**** AVAILABLE RECORDS ****
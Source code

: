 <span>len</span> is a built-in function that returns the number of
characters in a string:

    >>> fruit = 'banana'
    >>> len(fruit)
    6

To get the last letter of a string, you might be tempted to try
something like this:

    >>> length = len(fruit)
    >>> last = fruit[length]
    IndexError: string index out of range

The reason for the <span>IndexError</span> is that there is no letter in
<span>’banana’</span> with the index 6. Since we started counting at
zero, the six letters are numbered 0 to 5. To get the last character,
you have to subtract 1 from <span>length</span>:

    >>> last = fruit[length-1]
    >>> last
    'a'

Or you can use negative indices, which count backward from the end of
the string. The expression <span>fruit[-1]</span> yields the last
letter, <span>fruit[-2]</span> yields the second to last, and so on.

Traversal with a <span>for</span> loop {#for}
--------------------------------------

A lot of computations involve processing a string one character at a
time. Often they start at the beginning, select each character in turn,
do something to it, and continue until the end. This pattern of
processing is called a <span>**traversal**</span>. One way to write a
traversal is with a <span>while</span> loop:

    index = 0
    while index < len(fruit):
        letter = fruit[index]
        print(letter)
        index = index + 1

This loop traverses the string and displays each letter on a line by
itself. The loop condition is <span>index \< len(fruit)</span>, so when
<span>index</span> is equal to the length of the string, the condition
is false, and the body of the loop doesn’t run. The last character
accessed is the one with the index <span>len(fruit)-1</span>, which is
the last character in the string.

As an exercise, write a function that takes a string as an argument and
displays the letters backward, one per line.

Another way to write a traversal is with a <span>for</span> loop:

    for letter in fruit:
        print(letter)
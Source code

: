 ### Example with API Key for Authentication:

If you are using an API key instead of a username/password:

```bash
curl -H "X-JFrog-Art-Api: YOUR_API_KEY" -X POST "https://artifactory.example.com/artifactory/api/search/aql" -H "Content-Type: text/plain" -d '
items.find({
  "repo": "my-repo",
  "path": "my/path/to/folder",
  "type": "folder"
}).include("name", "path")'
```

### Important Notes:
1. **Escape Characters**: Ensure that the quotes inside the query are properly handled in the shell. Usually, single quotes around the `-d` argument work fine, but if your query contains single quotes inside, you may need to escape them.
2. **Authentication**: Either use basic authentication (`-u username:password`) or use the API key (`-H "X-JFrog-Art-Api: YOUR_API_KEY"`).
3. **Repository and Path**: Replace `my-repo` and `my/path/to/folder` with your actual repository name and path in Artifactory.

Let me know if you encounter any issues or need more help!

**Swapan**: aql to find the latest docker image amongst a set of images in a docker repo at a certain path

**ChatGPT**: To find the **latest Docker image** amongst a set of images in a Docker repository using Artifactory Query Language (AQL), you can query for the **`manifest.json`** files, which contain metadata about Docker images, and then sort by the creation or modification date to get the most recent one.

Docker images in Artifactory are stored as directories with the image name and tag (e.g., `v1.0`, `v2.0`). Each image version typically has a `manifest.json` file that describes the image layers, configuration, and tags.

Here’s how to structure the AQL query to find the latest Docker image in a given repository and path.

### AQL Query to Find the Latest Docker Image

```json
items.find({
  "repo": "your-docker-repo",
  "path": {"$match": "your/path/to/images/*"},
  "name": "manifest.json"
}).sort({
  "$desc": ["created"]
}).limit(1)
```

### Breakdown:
****
**** AVAILABLE RECORDS ****
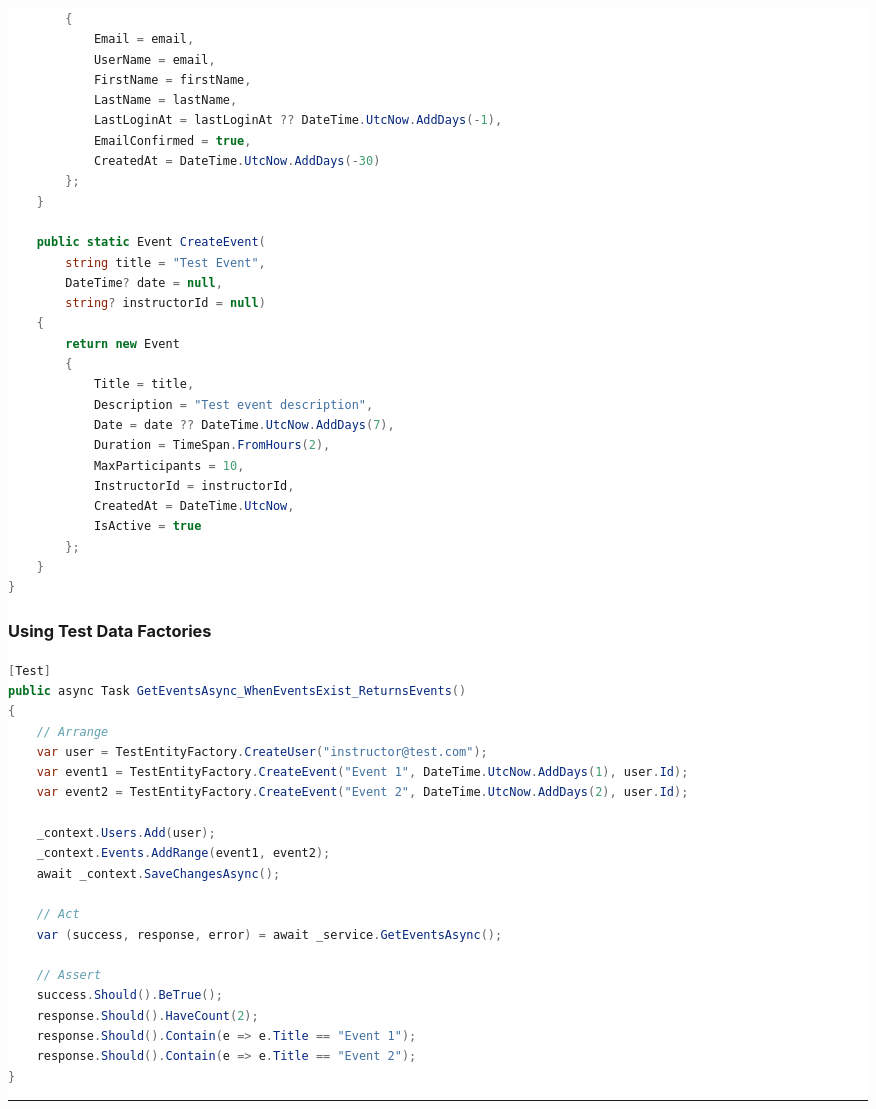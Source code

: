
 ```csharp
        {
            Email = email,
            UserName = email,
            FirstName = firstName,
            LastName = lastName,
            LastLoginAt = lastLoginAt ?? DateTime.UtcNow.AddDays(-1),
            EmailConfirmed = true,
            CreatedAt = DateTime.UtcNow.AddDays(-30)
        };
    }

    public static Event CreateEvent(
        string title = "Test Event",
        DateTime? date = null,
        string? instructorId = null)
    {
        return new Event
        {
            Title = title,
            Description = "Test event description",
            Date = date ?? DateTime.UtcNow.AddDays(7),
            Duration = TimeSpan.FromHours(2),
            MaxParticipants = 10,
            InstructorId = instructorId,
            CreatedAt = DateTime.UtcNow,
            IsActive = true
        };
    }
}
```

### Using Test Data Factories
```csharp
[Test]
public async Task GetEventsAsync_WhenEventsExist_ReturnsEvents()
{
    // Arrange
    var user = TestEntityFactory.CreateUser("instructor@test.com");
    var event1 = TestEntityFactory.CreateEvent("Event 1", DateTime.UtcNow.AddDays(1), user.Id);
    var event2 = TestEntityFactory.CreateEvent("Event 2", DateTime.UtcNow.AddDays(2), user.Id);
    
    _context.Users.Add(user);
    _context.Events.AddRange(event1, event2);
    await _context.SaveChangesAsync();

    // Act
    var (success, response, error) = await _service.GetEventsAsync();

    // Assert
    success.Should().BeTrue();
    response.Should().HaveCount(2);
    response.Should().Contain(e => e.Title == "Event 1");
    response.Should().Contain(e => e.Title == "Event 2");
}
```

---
****
> [AIM OF THE EXERCISE]:
What lines above contain the word "path"? Please copy each one.

> [THE ANSWER]:
  "path": "my/path/to/folder",
}).include("name", "path")'
3. **Repository and Path**: Replace `my-repo` and `my/path/to/folder` with your actual repository name and path in Artifactory.
**Swapan**: aql to find the latest docker image amongst a set of images in a docker repo at a certain path
Here’s how to structure the AQL query to find the latest Docker image in a given repository and path.
  "path": {"$match": "your/path/to/images/*"},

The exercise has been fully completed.